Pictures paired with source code
+ + + + + + +
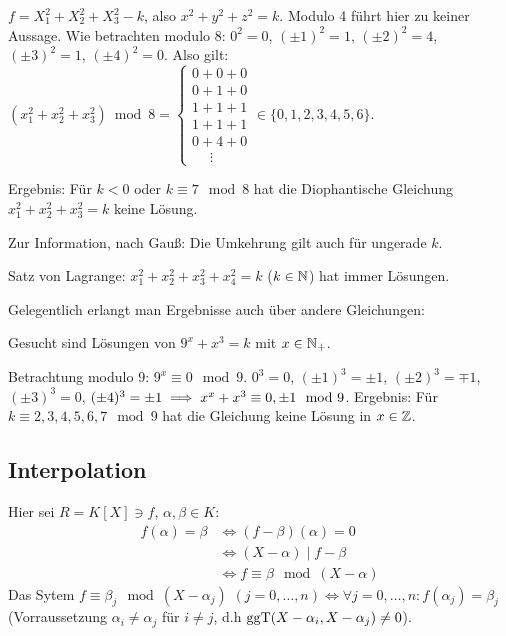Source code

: \documentclass[a4paper,DIV15,BCOR12mm]{article}
\begin{document}
\begin{beispiel}
$f=X_1^2 + X_2^2 + X_3^2 - k$, also $x^2 + y^2 + z^2 = k$. Modulo 4
führt hier zu keiner Aussage. Wie betrachten modulo 8: $0^2 = 0$,
$(\pm1)^2 = 1$, $(\pm2)^2 = 4$, $(\pm3)^2=1$, $(\pm4)^2 = 0$. Also
gilt: $(x_1^2 + x_2^2 + x_3^2) \bmod 8 =
\begin{cases}
0+0+0 \\ 0+1+0 \\ 1+1+1 \\ 1+1+1 \\ 0 + 4+ 0 \\ \ \ \ \ \ \,\vdots  %
\end{cases} \in \{0,1,2,3,4,5,6\}$.

Ergebnis: Für $k<0$ oder $k\equiv 7 \mod 8$ hat die Diophantische
Gleichung $x_1^2 + x_2^2 + x_3^2 = k$ keine Lösung.

Zur Information, nach Gauß: Die Umkehrung gilt auch für ungerade $k$. %

Satz von Lagrange: $x_1^2 + x_2^2 + x_3^2 + x_4^2 = k$ ($k\in\mathbb{N}$)
hat immer Lösungen.
\end{beispiel}

Gelegentlich erlangt man Ergebnisse auch über andere Gleichungen:

\begin{beispiel}
Gesucht sind  Lösungen von $9^x + x^3 = k$ mit $x\in\mathbb{N}_+$.

Betrachtung modulo 9: $9^x \equiv 0 \mod 9$. $0^3 = 0$, $(\pm1)^3 =
\pm1$, $(\pm2)^3 = \mp 1$, $(\pm3)^3 = 0$, $(\pm4)^3 = \pm1 \implies
x^x+ x^3 \equiv 0 , \pm 1 \mod 9$. Ergebnis: Für $k \equiv
2,3,4,5,6,7 \mod 9$ hat die Gleichung keine Lösung in $x\in\mathbb{Z}$.
\end{beispiel}

\subsection{Interpolation}

Hier sei $R=K[X] \ni f$, $\alpha,\beta \in K$:
\begin{align*}
f(\alpha) = \beta &\iff (f-\beta)(\alpha) = 0 \\
&\iff (X-\alpha)\mid f-\beta \\
&\iff f \equiv \beta \mod (X-\alpha)
\end{align*}
Das Sytem $f \equiv \beta_j \mod (X-\alpha_j)$ $(j=0,\ldots,n) \iff
\forall j=0,\ldots,n : f(\alpha_j)=\beta_j$ (Vorraussetzung
$\alpha_i\ne \alpha_j$ für $i\ne j$, d.h
$\mathop{\rm ggT}\nolimits(X-\alpha_i,X-\alpha_j)\ne 0$).
\end{document}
+ + + + + + +
▸ **Exercise instructions**
Pictures are to be left out; the records above must be repeated word for word.

▸ **Exercise response**
Source code

: \documentclass[a4paper,DIV15,BCOR12mm]{article}
\begin{document}
\begin{beispiel}
$f=X_1^2 + X_2^2 + X_3^2 - k$, also $x^2 + y^2 + z^2 = k$. Modulo 4
führt hier zu keiner Aussage. Wie betrachten modulo 8: $0^2 = 0$,
$(\pm1)^2 = 1$, $(\pm2)^2 = 4$, $(\pm3)^2=1$, $(\pm4)^2 = 0$. Also
gilt: $(x_1^2 + x_2^2 + x_3^2) \bmod 8 =
\begin{cases}
0+0+0 \\ 0+1+0 \\ 1+1+1 \\ 1+1+1 \\ 0 + 4+ 0 \\ \ \ \ \ \ \,\vdots  %
\end{cases} \in \{0,1,2,3,4,5,6\}$.

Ergebnis: Für $k<0$ oder $k\equiv 7 \mod 8$ hat die Diophantische
Gleichung $x_1^2 + x_2^2 + x_3^2 = k$ keine Lösung.

Zur Information, nach Gauß: Die Umkehrung gilt auch für ungerade $k$. %

Satz von Lagrange: $x_1^2 + x_2^2 + x_3^2 + x_4^2 = k$ ($k\in\mathbb{N}$)
hat immer Lösungen.
\end{beispiel}

Gelegentlich erlangt man Ergebnisse auch über andere Gleichungen:

\begin{beispiel}
Gesucht sind  Lösungen von $9^x + x^3 = k$ mit $x\in\mathbb{N}_+$.

Betrachtung modulo 9: $9^x \equiv 0 \mod 9$. $0^3 = 0$, $(\pm1)^3 =
\pm1$, $(\pm2)^3 = \mp 1$, $(\pm3)^3 = 0$, $(\pm4)^3 = \pm1 \implies
x^x+ x^3 \equiv 0 , \pm 1 \mod 9$. Ergebnis: Für $k \equiv
2,3,4,5,6,7 \mod 9$ hat die Gleichung keine Lösung in $x\in\mathbb{Z}$.
\end{beispiel}

\subsection{Interpolation}

Hier sei $R=K[X] \ni f$, $\alpha,\beta \in K$:
\begin{align*}
f(\alpha) = \beta &\iff (f-\beta)(\alpha) = 0 \\
&\iff (X-\alpha)\mid f-\beta \\
&\iff f \equiv \beta \mod (X-\alpha)
\end{align*}
Das Sytem $f \equiv \beta_j \mod (X-\alpha_j)$ $(j=0,\ldots,n) \iff
\forall j=0,\ldots,n : f(\alpha_j)=\beta_j$ (Vorraussetzung
$\alpha_i\ne \alpha_j$ für $i\ne j$, d.h
$\mathop{\rm ggT}\nolimits(X-\alpha_i,X-\alpha_j)\ne 0$).
\end{document}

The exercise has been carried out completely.